De vuelta a España, cuando él ya estuvo lo suficientemente recuperado, ambos empezaron a hacer vidas completamente por separado. La reina Sofía, consciente de las dificultades, pero con un concepto muy religioso de la santidad del matrimonio, pidió a su hija que no se separara y que siguieran juntos. Se dice que, por el contrario, Juan Carlos, bastante menos remilgado, apoyó a su hija en sus ganas de separarse. También su hermana Cristina, con la que siempre ha estado muy unida.
Una semana antes de hacerse público el comunicado de la separación, ella abandonó el hogar con sus hijos y se refugió en la Zarzuela. Sofía, que tenía previsto acudir con el rey a la XVII Cumbre Iberoamericana (la famosa del "¿por qué no te callas?" que le lanzó Juan Carlos a Hugo Chávez), anunció de repente que no viajaría por no encontrarse bien. En realidad, decidió saltarse por una vez su papel de reina y centrarse en sus nietos, Felipe Juan Froilán y Victoria Federica. Los niños, que habían visto mucho nerviosismo en casa y también algunas peleas, necesitaban apoyo y cariño familiar.

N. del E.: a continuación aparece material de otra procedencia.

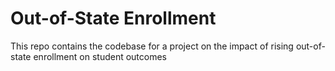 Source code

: # Out-of-State Enrollment

This repo contains the codebase for a project on the impact of rising out-of-state enrollment on student outcomes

Para mantener las apariencias, cuando se hizo público el comunicado, Zarzuela dejó claro que no se trataba de una separación definitiva y que Jaime de Marichalar continuaba siendo duque de Lugo. Pero nadie se llamó a engaño y Marichalar comenzó a experimentar en carne propia lo que era dejar la familia real. De repente, muchos favores se acabaron y muchas personas le dieron la espalda. Algunos consejos de administración dejaron de requerir sus servicios y personas que antes le reían las gracias ahora no le contestaban el teléfono. La maquinaria propagandística de Zarzuela le jugó algunas malas pasadas y en alguna que otra pieza se le hizo responsable de todos los males del matrimonio. Él, todo hay que decirlo, se comportó admirablemente y no abrió la boca. Podría haber dado entrevistas --le habrían pagado un pastón-- pero prefirió un elegante silencio. En esto, qué duda cabe, siempre ha sido un señor.
Vidas por separado
Después de la separación, ella se centró en sus amigos de la hípica, en su trabajo para la fundación Mapfre (es Directora de proyectos sociales y culturales) y en sus amigos de toda la vida, los fieles que la han acompañado siempre. Él también se refugió en sus amistades y, con los años, se convirtió en asesor de su gran amigo Bernard Arnault, presidente del conglomerado del lujo LVMH, propietario, entre otros, de Louis Vuitton.
Las relaciones entre ambos fueron distantes y muy secas y tan solo coincidieron en contadísimas ocasiones por el bien de sus hijos. Se les vio en las comuniones de Victoria Federica y de Felipe Juan Froilán. Cuando la condesa de Ripalda, madre de Jaime, sufrió un ictus, la infanta Elena se acercó al hospital a visitarla. También acudió a su entierro meses más tarde.
Cada uno ha seguido su camino y la verdad es que, quince años después de su separación (el divorcio se hizo oficial en enero del 2010), a ambos se les ve mucho mejor que cuando estaban juntos.